Answered by Toni Chavez on June 20, 2025

Broker Licensed in AZ, CA, NM, NV & UT

Answered by Toni Chavez Medicare Insurance Agent
If you're on a state health retirement plan or Medicare Supplement plan with a chronic illness that consists of alot of doctor's visits.

Answered by Ken Banks on October 27, 2025

Broker Licensed in GA, AL, DC & 5 other states

Answered by Ken Banks Medicare Insurance Agent
Medicare Advantage plans have restrictions and limitations. If you have health issues and need to know you can use your choice of providers - then a Medicare Advantage Plan is not the right choice.
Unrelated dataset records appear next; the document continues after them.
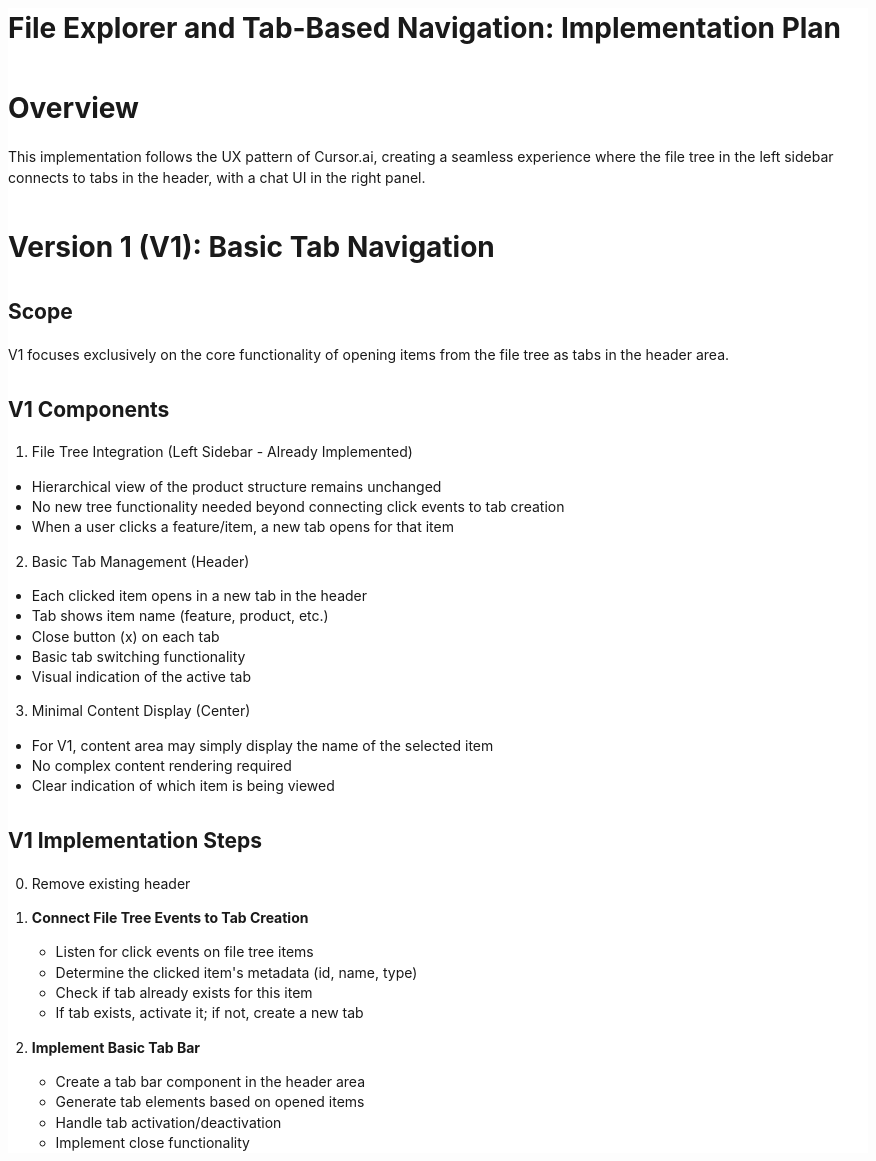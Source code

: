 # File Explorer and Tab-Based Navigation: Implementation Plan

# Overview
This implementation follows the UX pattern of Cursor.ai, creating a seamless experience where the file tree in the left sidebar connects to tabs in the header, with a chat UI in the right panel.

# Version 1 (V1): Basic Tab Navigation

## Scope
V1 focuses exclusively on the core functionality of opening items from the file tree as tabs in the header area.

## V1 Components

1. File Tree Integration (Left Sidebar - Already Implemented)
- Hierarchical view of the product structure remains unchanged
- No new tree functionality needed beyond connecting click events to tab creation
- When a user clicks a feature/item, a new tab opens for that item

2. Basic Tab Management (Header)
- Each clicked item opens in a new tab in the header
- Tab shows item name (feature, product, etc.)
- Close button (x) on each tab
- Basic tab switching functionality
- Visual indication of the active tab

3. Minimal Content Display (Center)
- For V1, content area may simply display the name of the selected item
- No complex content rendering required
- Clear indication of which item is being viewed

## V1 Implementation Steps

0. Remove existing header 

1. **Connect File Tree Events to Tab Creation**
   - Listen for click events on file tree items
   - Determine the clicked item's metadata (id, name, type)
   - Check if tab already exists for this item
   - If tab exists, activate it; if not, create a new tab

2. **Implement Basic Tab Bar**
   - Create a tab bar component in the header area
   - Generate tab elements based on opened items
   - Handle tab activation/deactivation
   - Implement close functionality
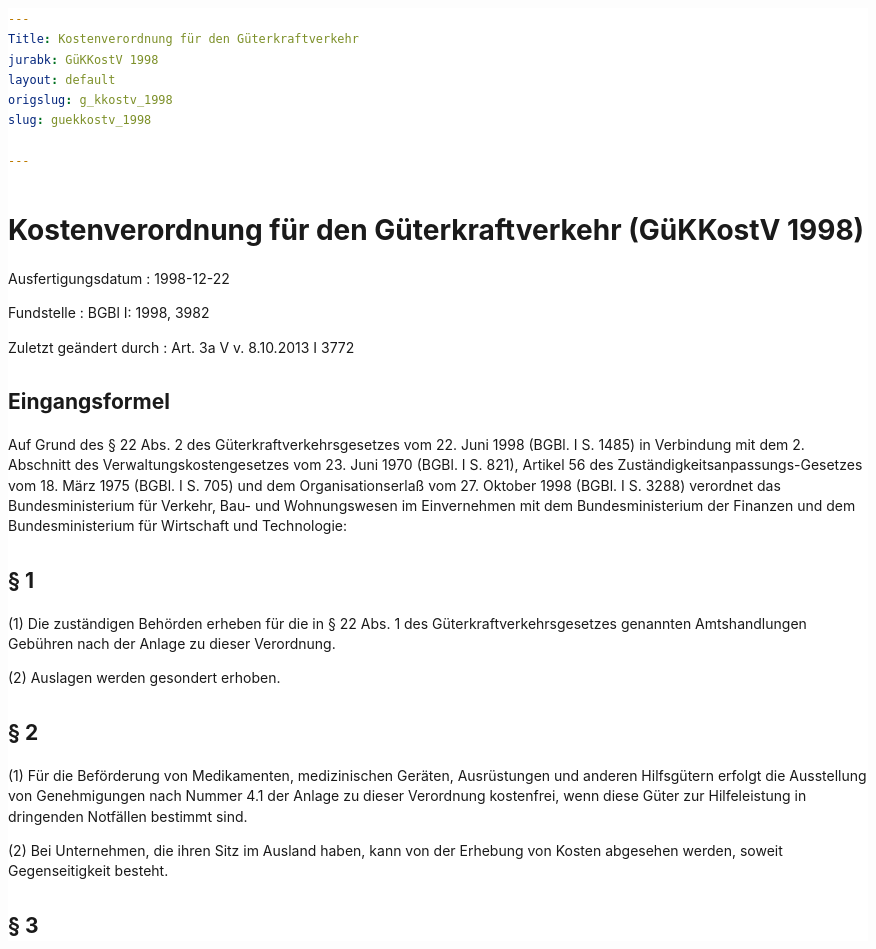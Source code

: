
 ```yaml
---
Title: Kostenverordnung für den Güterkraftverkehr
jurabk: GüKKostV 1998
layout: default
origslug: g_kkostv_1998
slug: guekkostv_1998

---
```


# Kostenverordnung für den Güterkraftverkehr (GüKKostV 1998)

Ausfertigungsdatum
:   1998-12-22

Fundstelle
:   BGBl I: 1998, 3982

Zuletzt geändert durch
:   Art. 3a V v. 8.10.2013 I 3772


## Eingangsformel

Auf Grund des § 22 Abs. 2 des Güterkraftverkehrsgesetzes vom 22. Juni 1998 (BGBl. I S. 1485) in Verbindung mit dem 2. Abschnitt des Verwaltungskostengesetzes vom 23. Juni 1970 (BGBl. I S. 821), Artikel 56 des Zuständigkeitsanpassungs-Gesetzes vom 18. März 1975 (BGBl. I S. 705) und dem Organisationserlaß vom 27. Oktober 1998 (BGBl. I S. 3288) verordnet das Bundesministerium für Verkehr, Bau- und Wohnungswesen im Einvernehmen mit dem Bundesministerium der Finanzen und dem Bundesministerium für Wirtschaft und Technologie:


## § 1

(1) Die zuständigen Behörden erheben für die in § 22 Abs. 1 des Güterkraftverkehrsgesetzes genannten Amtshandlungen Gebühren nach der Anlage zu dieser Verordnung.

(2) Auslagen werden gesondert erhoben.


## § 2

(1) Für die Beförderung von Medikamenten, medizinischen Geräten, Ausrüstungen und anderen Hilfsgütern erfolgt die Ausstellung von Genehmigungen nach Nummer 4.1 der Anlage zu dieser Verordnung kostenfrei, wenn diese Güter zur Hilfeleistung in dringenden Notfällen bestimmt sind.

(2) Bei Unternehmen, die ihren Sitz im Ausland haben, kann von der Erhebung von Kosten abgesehen werden, soweit Gegenseitigkeit besteht.


## § 3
If you want freedom to choose your providers & can afford to pay a monthly premium then a Medicare supplement is your best choice.

Answered by Gary Haft on April 6, 2026

Agent Licensed in FL, AL, DC & 9 other states

Answered by Gary Haft Medicare Insurance Agent
If you like freedom to choose your own providers without restrictions assuming they accept Medicare, than this is a logical choice

If you want a package with dental, vision, transportation, a Visa card and network restrictions, than you can choose an MAPD plan. Some MA plans have very few restrictions and very few benefits so you would need to weigh all of this out

Answered by Glenn Alterman on May 31, 2025

Broker Licensed in TX, AZ, CA & FL, NJ, OH & TN

Answered by Glenn Alterman Medicare Insurance Agent
Now this is a wonderful question. There are a few reasons:

1. If the cost benefit isn't there compared to your other options in your area you should always get the most care for the money available to you.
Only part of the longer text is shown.